Analytical reporting has the following characteristics –
1. Analyze data trends over months, quarters or years.
2. Frequency of data loads can be daily, weekly or monthly from various sources. No need for loading several times a day.
3. The data is usually stored for the long term in the form of snapshots.
4. Data is summarized to a more aggregate form.
5. Data can come from multiple sources.
6. Analysts and users prefer to use their favorite BI tools. The end users skew more towards senior management.
The proposed architecture for analytical reporting is not too different from the best of breed tools for operational reporting. This architecture should address all the six major characteristics of analytical reporting.

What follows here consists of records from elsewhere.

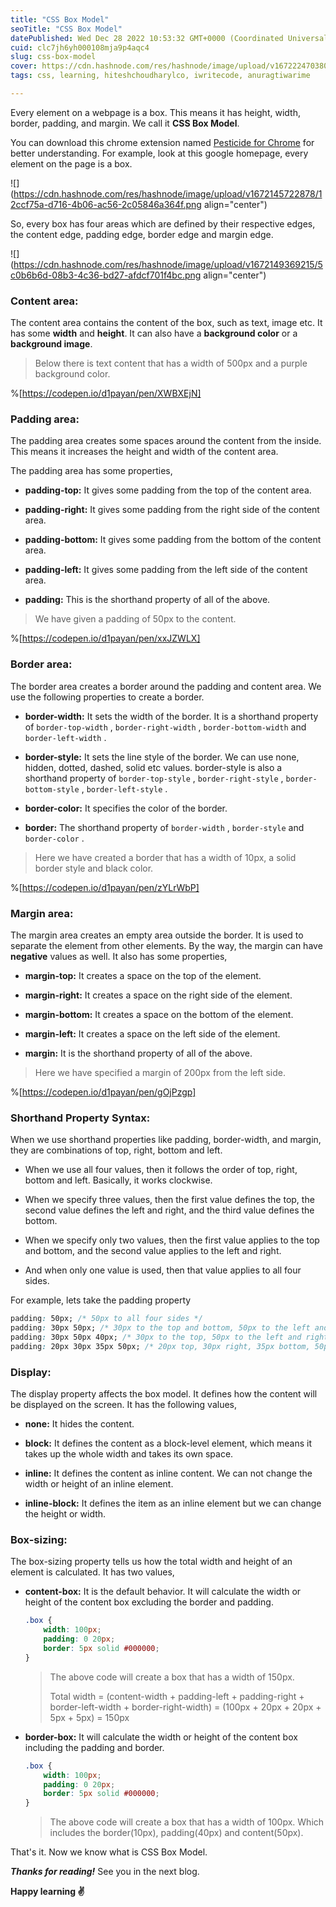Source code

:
 ```yaml
---
title: "CSS Box Model"
seoTitle: "CSS Box Model"
datePublished: Wed Dec 28 2022 10:53:32 GMT+0000 (Coordinated Universal Time)
cuid: clc7jh6yh000108mja9p4aqc4
slug: css-box-model
cover: https://cdn.hashnode.com/res/hashnode/image/upload/v1672224703800/f4f240e5-d992-40ef-bb8f-f389ec9e5782.png
tags: css, learning, hiteshchoudharylco, iwritecode, anuragtiwarime

---
```


Every element on a webpage is a box. This means it has height, width, border, padding, and margin. We call it **CSS Box Model**.

You can download this chrome extension named [Pesticide for Chrome](https://chrome.google.com/webstore/detail/pesticide-for-chrome/bakpbgckdnepkmkeaiomhmfcnejndkbi) for better understanding. For example, look at this google homepage, every element on the page is a box.

![](https://cdn.hashnode.com/res/hashnode/image/upload/v1672145722878/12ccf75a-d716-4b06-ac56-2c05846a364f.png align="center")

So, every box has four areas which are defined by their respective edges, the content edge, padding edge, border edge and margin edge.

![](https://cdn.hashnode.com/res/hashnode/image/upload/v1672149369215/5c0b6b6d-08b3-4c36-bd27-afdcf701f4bc.png align="center")

### Content area:

The content area contains the content of the box, such as text, image etc. It has some **width** and **height**. It can also have a **background color** or a **background image**.

> Below there is text content that has a width of 500px and a purple background color.

%[https://codepen.io/d1payan/pen/XWBXEjN] 

### Padding area:

The padding area creates some spaces around the content from the inside. This means it increases the height and width of the content area.

The padding area has some properties,

* **padding-top:** It gives some padding from the top of the content area.
    
* **padding-right:** It gives some padding from the right side of the content area.
    
* **padding-bottom:** It gives some padding from the bottom of the content area.
    
* **padding-left:** It gives some padding from the left side of the content area.
    
* **padding:** This is the shorthand property of all of the above.
    

> We have given a padding of 50px to the content.

%[https://codepen.io/d1payan/pen/xxJZWLX] 

### Border area:

The border area creates a border around the padding and content area. We use the following properties to create a border.

* **border-width:** It sets the width of the border. It is a shorthand property of `border-top-width` , `border-right-width` , `border-bottom-width` and `border-left-width` .
    
* **border-style:** It sets the line style of the border. We can use none, hidden, dotted, dashed, solid etc values. border-style is also a shorthand property of `border-top-style` , `border-right-style` , `border-bottom-style` , `border-left-style` .
    
* **border-color:** It specifies the color of the border.
    
* **border:** The shorthand property of `border-width` , `border-style` and `border-color` .
    

> Here we have created a border that has a width of 10px, a solid border style and black color.

%[https://codepen.io/d1payan/pen/zYLrWbP] 

### Margin area:

The margin area creates an empty area outside the border. It is used to separate the element from other elements. By the way, the margin can have **negative** values as well. It also has some properties,

* **margin-top:** It creates a space on the top of the element.
    
* **margin-right:** It creates a space on the right side of the element.
    
* **margin-bottom:** It creates a space on the bottom of the element.
    
* **margin-left:** It creates a space on the left side of the element.
    
* **margin:** It is the shorthand property of all of the above.
    

> Here we have specified a margin of 200px from the left side.

%[https://codepen.io/d1payan/pen/gOjPzgp] 

### Shorthand Property Syntax:

When we use shorthand properties like padding, border-width, and margin, they are combinations of top, right, bottom and left.

* When we use all four values, then it follows the order of top, right, bottom and left. Basically, it works clockwise.
    
* When we specify three values, then the first value defines the top, the second value defines the left and right, and the third value defines the bottom.
    
* When we specify only two values, then the first value applies to the top and bottom, and the second value applies to the left and right.
    
* And when only one value is used, then that value applies to all four sides.
    

For example, lets take the padding property

```css
padding: 50px; /* 50px to all four sides */
padding: 30px 50px; /* 30px to the top and bottom, 50px to the left and right */
padding: 30px 50px 40px; /* 30px to the top, 50px to the left and right, 40px to the bottom */
padding: 20px 30px 35px 50px; /* 20px top, 30px right, 35px bottom, 50px left */
```

### Display:

The display property affects the box model. It defines how the content will be displayed on the screen. It has the following values,

* **none:** It hides the content.
    
* **block:** It defines the content as a block-level element, which means it takes up the whole width and takes its own space.
    
* **inline:** It defines the content as inline content. We can not change the width or height of an inline element.
    
* **inline-block:** It defines the item as an inline element but we can change the height or width.
    

### Box-sizing:

The box-sizing property tells us how the total width and height of an element is calculated. It has two values,

* **content-box:** It is the default behavior. It will calculate the width or height of the content box excluding the border and padding.
    
    ```css
    .box {
        width: 100px;
        padding: 0 20px;
        border: 5px solid #000000;
    }
    ```
    
    > The above code will create a box that has a width of 150px.
    > 
    > Total width = (content-width + padding-left + padding-right + border-left-width + border-right-width) = (100px + 20px + 20px + 5px + 5px) = 150px
    
* **border-box:** It will calculate the width or height of the content box including the padding and border.
    
    ```css
    .box {
        width: 100px;
        padding: 0 20px;
        border: 5px solid #000000;
    }
    ```
    
    > The above code will create a box that has a width of 100px. Which includes the border(10px), padding(40px) and content(50px).
    

That's it. Now we know what is CSS Box Model.

***Thanks for reading!*** See you in the next blog.

**Happy learning ✌️**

The important distinction between operational reporting and analytical reporting are the reduced frequency of data loads, use of snapshots and aggregations to store data for long term, and the use the best self-service data visualization tool that your organization has access to. The modern cloud data warehouses like Snowflake, Redshift and Google Big Query are well suited for this purpose as they perform fast, provide cheap storage for snapshots and data retention and can be accessed by a wide variety of BI tools for visualization.
When you look to modernizing the data architecture for your company, it might be helpful to classify your current BI landscape into real-time, operational and analytical reporting buckets. This will give clarity on how significant each of these use models are for your company. Once that is done you can design an architecture for each of these and then build your existing reports and analysis into one of these three architectures and then continue using these platforms for your future requirements.
I would love feedback on whether thinking about your BI landscape in this way using data latency requirements is useful to you and your organization. I look forward to your comments.